Friday, April 17, 2015

NIETZSCHE AND STENDHAL


Aside from the usual suspects of Nietzsche’s affection, admired, and occasionally maligned, in groups or as individuals, Marie-Henri Beyle, aka Stendhal, occupies a special niche, rivaled by very few in importance. Nietzsche exalts him both as a psychologist, based primarily on Stendhal’s 1830 masterpiece of fiction Le Rouge et le Noir, and as an aesthete, based primarily on his 1822 non-fiction work De L’Amour. Although in Nietzsche’s psychological realm Fedor Dostoyevsky reigns supreme, Stendhal stands a most respectable second to the Russian genius. (“…Dostoevsky, the only psychologist, incidentally, from whom I had something to learn; he ranks among the most beautiful strokes of fortune in my life, even more than my discovery of Stendhal.” [In Götzen-Dämmerung: Skirmishes of an Untimely Man #45.])

Ironically Nietzsche lavishes quantitatively more praise on Stendhal the psychologist than on Dostoyevsky, and here are some of those laudatory instances:

“A final trait for the image of the free-spirited philosopher is contributed by Stendhal, whom, considering German taste, I do not want to fail to stress -- for he goes against the German taste. “Pour être bon philosophe,” says this last great psychologist, “il faut être sec, clair, sans illusion. Un banquier, qui a fait fortune, a une partie du caractère requis pour faire des découvertes en philosophie,--- c’est-à-dire, pour voir clair dans ce qui est.” (Jenseits 39.)
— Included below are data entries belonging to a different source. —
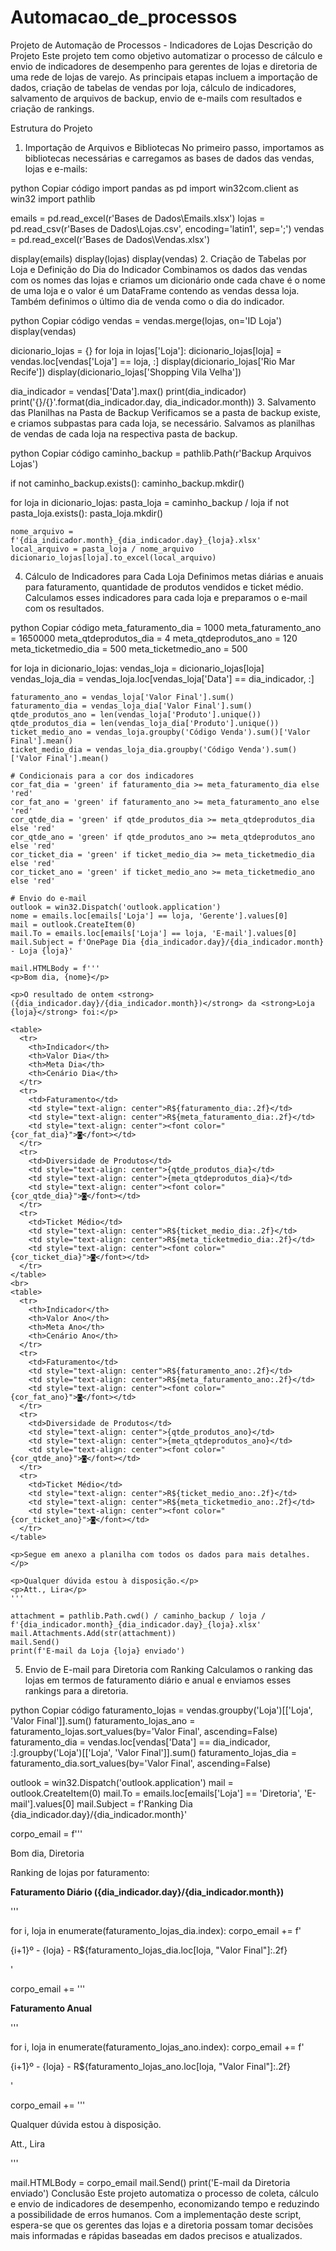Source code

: # Automacao_de_processos

 Projeto de Automação de Processos - Indicadores de Lojas
Descrição do Projeto
Este projeto tem como objetivo automatizar o processo de cálculo e envio de indicadores de desempenho para gerentes de lojas e diretoria de uma rede de lojas de varejo. As principais etapas incluem a importação de dados, criação de tabelas de vendas por loja, cálculo de indicadores, salvamento de arquivos de backup, envio de e-mails com resultados e criação de rankings.

Estrutura do Projeto
1. Importação de Arquivos e Bibliotecas
No primeiro passo, importamos as bibliotecas necessárias e carregamos as bases de dados das vendas, lojas e e-mails:

python
Copiar código
import pandas as pd
import win32com.client as win32
import pathlib

emails = pd.read_excel(r'Bases de Dados\Emails.xlsx')
lojas = pd.read_csv(r'Bases de Dados\Lojas.csv', encoding='latin1', sep=';')
vendas = pd.read_excel(r'Bases de Dados\Vendas.xlsx')

display(emails)
display(lojas)
display(vendas)
2. Criação de Tabelas por Loja e Definição do Dia do Indicador
Combinamos os dados das vendas com os nomes das lojas e criamos um dicionário onde cada chave é o nome de uma loja e o valor é um DataFrame contendo as vendas dessa loja. Também definimos o último dia de venda como o dia do indicador.

python
Copiar código
vendas = vendas.merge(lojas, on='ID Loja')
display(vendas)

dicionario_lojas = {}
for loja in lojas['Loja']:
    dicionario_lojas[loja] = vendas.loc[vendas['Loja'] == loja, :]
display(dicionario_lojas['Rio Mar Recife'])
display(dicionario_lojas['Shopping Vila Velha'])

dia_indicador = vendas['Data'].max()
print(dia_indicador)
print('{}/{}'.format(dia_indicador.day, dia_indicador.month))
3. Salvamento das Planilhas na Pasta de Backup
Verificamos se a pasta de backup existe, e criamos subpastas para cada loja, se necessário. Salvamos as planilhas de vendas de cada loja na respectiva pasta de backup.

python
Copiar código
caminho_backup = pathlib.Path(r'Backup Arquivos Lojas')

if not caminho_backup.exists():
    caminho_backup.mkdir()

for loja in dicionario_lojas:
    pasta_loja = caminho_backup / loja
    if not pasta_loja.exists():
        pasta_loja.mkdir()

    nome_arquivo = f'{dia_indicador.month}_{dia_indicador.day}_{loja}.xlsx'
    local_arquivo = pasta_loja / nome_arquivo
    dicionario_lojas[loja].to_excel(local_arquivo)
4. Cálculo de Indicadores para Cada Loja
Definimos metas diárias e anuais para faturamento, quantidade de produtos vendidos e ticket médio. Calculamos esses indicadores para cada loja e preparamos o e-mail com os resultados.

python
Copiar código
meta_faturamento_dia = 1000
meta_faturamento_ano = 1650000
meta_qtdeprodutos_dia = 4
meta_qtdeprodutos_ano = 120
meta_ticketmedio_dia = 500
meta_ticketmedio_ano = 500

for loja in dicionario_lojas:
    vendas_loja = dicionario_lojas[loja]
    vendas_loja_dia = vendas_loja.loc[vendas_loja['Data'] == dia_indicador, :]

    faturamento_ano = vendas_loja['Valor Final'].sum()
    faturamento_dia = vendas_loja_dia['Valor Final'].sum()
    qtde_produtos_ano = len(vendas_loja['Produto'].unique())
    qtde_produtos_dia = len(vendas_loja_dia['Produto'].unique())
    ticket_medio_ano = vendas_loja.groupby('Código Venda').sum()['Valor Final'].mean()
    ticket_medio_dia = vendas_loja_dia.groupby('Código Venda').sum()['Valor Final'].mean()
    
    # Condicionais para a cor dos indicadores
    cor_fat_dia = 'green' if faturamento_dia >= meta_faturamento_dia else 'red'
    cor_fat_ano = 'green' if faturamento_ano >= meta_faturamento_ano else 'red'
    cor_qtde_dia = 'green' if qtde_produtos_dia >= meta_qtdeprodutos_dia else 'red'
    cor_qtde_ano = 'green' if qtde_produtos_ano >= meta_qtdeprodutos_ano else 'red'
    cor_ticket_dia = 'green' if ticket_medio_dia >= meta_ticketmedio_dia else 'red'
    cor_ticket_ano = 'green' if ticket_medio_ano >= meta_ticketmedio_ano else 'red'

    # Envio do e-mail
    outlook = win32.Dispatch('outlook.application')
    nome = emails.loc[emails['Loja'] == loja, 'Gerente'].values[0]
    mail = outlook.CreateItem(0)
    mail.To = emails.loc[emails['Loja'] == loja, 'E-mail'].values[0]
    mail.Subject = f'OnePage Dia {dia_indicador.day}/{dia_indicador.month} - Loja {loja}'
    
    mail.HTMLBody = f'''
    <p>Bom dia, {nome}</p>

    <p>O resultado de ontem <strong>({dia_indicador.day}/{dia_indicador.month})</strong> da <strong>Loja {loja}</strong> foi:</p>

    <table>
      <tr>
        <th>Indicador</th>
        <th>Valor Dia</th>
        <th>Meta Dia</th>
        <th>Cenário Dia</th>
      </tr>
      <tr>
        <td>Faturamento</td>
        <td style="text-align: center">R${faturamento_dia:.2f}</td>
        <td style="text-align: center">R${meta_faturamento_dia:.2f}</td>
        <td style="text-align: center"><font color="{cor_fat_dia}">◙</font></td>
      </tr>
      <tr>
        <td>Diversidade de Produtos</td>
        <td style="text-align: center">{qtde_produtos_dia}</td>
        <td style="text-align: center">{meta_qtdeprodutos_dia}</td>
        <td style="text-align: center"><font color="{cor_qtde_dia}">◙</font></td>
      </tr>
      <tr>
        <td>Ticket Médio</td>
        <td style="text-align: center">R${ticket_medio_dia:.2f}</td>
        <td style="text-align: center">R${meta_ticketmedio_dia:.2f}</td>
        <td style="text-align: center"><font color="{cor_ticket_dia}">◙</font></td>
      </tr>
    </table>
    <br>
    <table>
      <tr>
        <th>Indicador</th>
        <th>Valor Ano</th>
        <th>Meta Ano</th>
        <th>Cenário Ano</th>
      </tr>
      <tr>
        <td>Faturamento</td>
        <td style="text-align: center">R${faturamento_ano:.2f}</td>
        <td style="text-align: center">R${meta_faturamento_ano:.2f}</td>
        <td style="text-align: center"><font color="{cor_fat_ano}">◙</font></td>
      </tr>
      <tr>
        <td>Diversidade de Produtos</td>
        <td style="text-align: center">{qtde_produtos_ano}</td>
        <td style="text-align: center">{meta_qtdeprodutos_ano}</td>
        <td style="text-align: center"><font color="{cor_qtde_ano}">◙</font></td>
      </tr>
      <tr>
        <td>Ticket Médio</td>
        <td style="text-align: center">R${ticket_medio_ano:.2f}</td>
        <td style="text-align: center">R${meta_ticketmedio_ano:.2f}</td>
        <td style="text-align: center"><font color="{cor_ticket_ano}">◙</font></td>
      </tr>
    </table>

    <p>Segue em anexo a planilha com todos os dados para mais detalhes.</p>

    <p>Qualquer dúvida estou à disposição.</p>
    <p>Att., Lira</p>
    '''
    
    attachment = pathlib.Path.cwd() / caminho_backup / loja / f'{dia_indicador.month}_{dia_indicador.day}_{loja}.xlsx'
    mail.Attachments.Add(str(attachment))
    mail.Send()
    print(f'E-mail da Loja {loja} enviado')
5. Envio de E-mail para Diretoria com Ranking
Calculamos o ranking das lojas em termos de faturamento diário e anual e enviamos esses rankings para a diretoria.

python
Copiar código
faturamento_lojas = vendas.groupby('Loja')[['Loja', 'Valor Final']].sum()
faturamento_lojas_ano = faturamento_lojas.sort_values(by='Valor Final', ascending=False)
faturamento_dia = vendas.loc[vendas['Data'] == dia_indicador, :].groupby('Loja')[['Loja', 'Valor Final']].sum()
faturamento_lojas_dia = faturamento_dia.sort_values(by='Valor Final', ascending=False)

outlook = win32.Dispatch('outlook.application')
mail = outlook.CreateItem(0)
mail.To = emails.loc[emails['Loja'] == 'Diretoria', 'E-mail'].values[0]
mail.Subject = f'Ranking Dia {dia_indicador.day}/{dia_indicador.month}'

corpo_email = f'''
<p>Bom dia, Diretoria</p>

<p>Ranking de lojas por faturamento:</p>

<p><strong>Faturamento Diário ({dia_indicador.day}/{dia_indicador.month})</strong></p>
'''

for i, loja in enumerate(faturamento_lojas_dia.index):
    corpo_email += f'<p>{i+1}º - {loja} - R${faturamento_lojas_dia.loc[loja, "Valor Final"]:.2f}</p>'

corpo_email += '''
<p><strong>Faturamento Anual</strong></p>
'''

for i, loja in enumerate(faturamento_lojas_ano.index):
    corpo_email += f'<p>{i+1}º - {loja} - R${faturamento_lojas_ano.loc[loja, "Valor Final"]:.2f}</p>'

corpo_email += '''
<p>Qualquer dúvida estou à disposição.</p>

<p>Att., Lira</p>
'''

mail.HTMLBody = corpo_email
mail.Send()
print('E-mail da Diretoria enviado')
Conclusão
Este projeto automatiza o processo de coleta, cálculo e envio de indicadores de desempenho, economizando tempo e reduzindo a possibilidade de erros humanos. Com a implementação deste script, espera-se que os gerentes das lojas e a diretoria possam tomar decisões mais informadas e rápidas baseadas em dados precisos e atualizados.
At this point it may be useful for me to quote myself from an autobiographical entry built around Jenseits 39, under the title Dry, Clear, Without Illusion, where I see Stendhal clash with Nietzsche in a paradoxical, yet definitely undecided battle:

“Nietzsche is quite obviously in love with Stendhal. But isn’t the Frenchman denying his philosopher label to Nietzsche, once we try to literally interpret his dictum? Who can be less dry, or more passionate, or more filled with all sorts of illusions than our dear Nietzsche? Philosophy for him is a continual non-stop inspiration, and prophetic speech of the highest order. To say that anything he says is in any way compatible with the person of a banker who has made a fortune can make a good paradox in the tradition of Oscar Wilde, but a grave and outrageous insult to Nietzsche himself, that is to the philosopher inside him. Take this quality of clarity, for instance. Even this is a very different quality in the philosopher than in Stendhal’s banker. And finally, if Stendhal has nailed it on the head, what then, is Zarathustra, and whatever on earth can he have in common with the concept of sec which Stendhal makes the cornerstone of his thought in the quote? Mind you, I am talking about the true philosopher… My view of the philosopher then, is a clash of the opposites, the meeting of Stendhal and contra-Stendhal in the person of the philosopher.”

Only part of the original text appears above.